Sigmund Freud takes the word from the German unheimlich which means the opposite of what one
might find familiar (heimlich meaning familiar, in other words
homely: but be careful here, because for Freud the two terms become conflated
into what he means by ‘uncanny’). So, the uncanny has the qualities of both the
familiar and the unfamiliar at the same time.
I
would describe the building as producing a strange kind of affective dissonance
in its uncanniness, which is very disturbing. It throws you into this spaceless
space in between binary oppositions (recognisable/unrecognisable,
understandable/incomprehensible). Reinhold says these binaries are an inherent
part of the feedback loop. Also, in regards to both mirroring and the uncanny,
often the thing recognised is known but is out of place. Decontextualisation
can create the feeling of the uncanny. The image creates a doubling and the
reflection of the nearby Redbrick building is both familiar and unfamiliar,
hence uncanny. You recognise it to be a Redbrick, but it appears to be sitting
atop a single pillar that couldn’t possibly support it. I believe it is
possible that this uncanny effect could, over time, produce a perambulatory
hinge in this area.
To
summarise, the perambulatory hinge is not a clear-cut phenomenon, it cannot be
seen and can only be supposed. When the calling and psychogeographical response
is similar within the ‘community’ in regards to a specific piece of urban décor
– and when it occurs multiple times over a period of time – eventually a
perambulatory hinge arises. You cannot see the hinge come into being, you can
only surmise that it might be there. Of course, you can possibly verify it
through discussion. The hinge appears when it reaches a kind of critical mass.
Even though it is invisible, it nevertheless is still material because it is
caused by this 180-degree turn mooted by Althusser (of course, it isn’t
necessarily exactly 180 degrees). Also, while you cannot precisely pinpoint the
exact position of the hinge in space, you can probably work out roughly where
it may be by looking at lines of sight (5). However, unlike a desire line –
which is very apparent – it is not visible, although sometimes there may be
traces…
If
you are fortunate enough you could be present at the making of a perambulatory
hinge. You may be the person on the spot at Birmingham New Street when critical
mass is reached, and that hinge comes into being for the first time. And if, as
the famous and mythical Richard Essex of the London Psychogeographical
Association says, “All ley lines emanate from Porlock”, I wonder where the
‘spiritual’ home of the perambulatory hinge might be?
Notes
(1) Psychogeographers
are urban (generally) walkers who practice a critical form of walking which
investigates particular aspects of the landscape that hold interest to them.

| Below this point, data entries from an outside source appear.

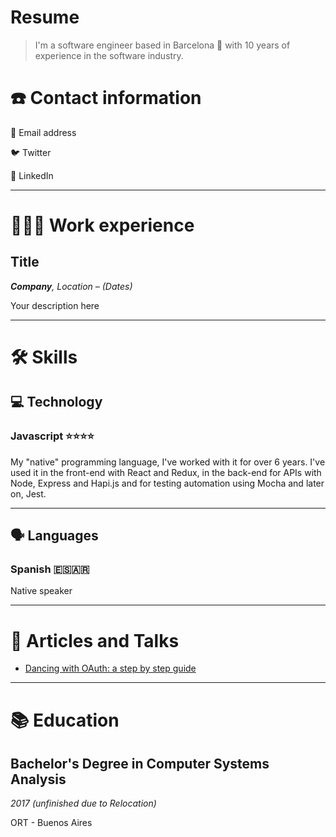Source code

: # Resume

> I'm a software engineer based in Barcelona 🌊 with 10 years of experience in the software industry.
> 

# ☎️ Contact information

📧 Email address

🐦 Twitter

🔗 LinkedIn

---

# **👩🏻‍💻** Work experience

## Title

***Company**, Location – (Dates)*

Your description here

---

# 🛠 Skills

## 💻 Technology

### Javascript ⭐️⭐️⭐️⭐️

My "native" programming language, I've worked with it for over 6 years. I've used it in the front-end with React and Redux, in the back-end for APIs with Node, Express and Hapi.js and for testing automation using Mocha and later on, Jest.

---

## 🗣 Languages

### Spanish 🇪🇸🇦🇷

Native speaker

---

# 📜 Articles and Talks

- [Dancing with OAuth: a step by step guide](https://dev.to/anabella/dancing-with-oauth-emp)

---

# 📚 Education

## **Bachelor's Degree in Computer Systems Analysis**

*2017 (unfinished due to Relocation)*

ORT - Buenos Aires

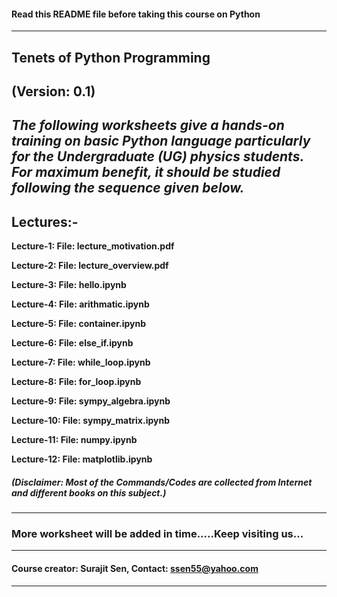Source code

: #### Read this README file before taking this course on Python
---
## Tenets of Python Programming

**(Version: 0.1)**
---
***The following worksheets give a hands-on training on basic Python language particularly for the Undergraduate (UG) physics students. For maximum benefit, it should be studied following the sequence given below.***
---
## Lectures:- 
**Lecture-1: File: lecture_motivation.pdf**

**Lecture-2: File: lecture_overview.pdf**

**Lecture-3: File: hello.ipynb**

**Lecture-4: File: arithmatic.ipynb**

**Lecture-5: File: container.ipynb**

**Lecture-6: File: else_if.ipynb**

**Lecture-7: File: while_loop.ipynb**

**Lecture-8: File: for_loop.ipynb**

**Lecture-9: File: sympy_algebra.ipynb**

**Lecture-10: File: sympy_matrix.ipynb**

**Lecture-11: File: numpy.ipynb**

**Lecture-12: File: matplotlib.ipynb**

##### (Disclaimer: Most of the Commands/Codes are collected from Internet and different books on this subject.)
---
### More worksheet will be added in time.....Keep visiting us...
---
#### Course creator: Surajit Sen, Contact: <ssen55@yahoo.com>
---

The term ‘psychogeography’ is rather vague and can refer to anything from
analysing the social history of a place to critiquing the prevalence of
neoliberal policy as it appears in our towns and cities. Psychogeographers are
interested in the aesthetics of space and how it affects the psyche.
(2) Perambulatory
hinges are not absolutely a postmodern phenomenon; however, the palimpsest
aspect of postmodern space also makes for it to be more likely to occur in
postmodernity.
(3) We now live in a
secular society and also the position of the State as being the centre of
cultural identity has now been largely displaced in postmodernity.
(4) G. Spencer Brown’s Laws of Form (1969) may of interest to those of you
who are mathematically inclined in regard to ‘calling’.
(5) I would point
those interested in ‘lines of sight’ to Michel Foucault’s ‘Las Meninas’.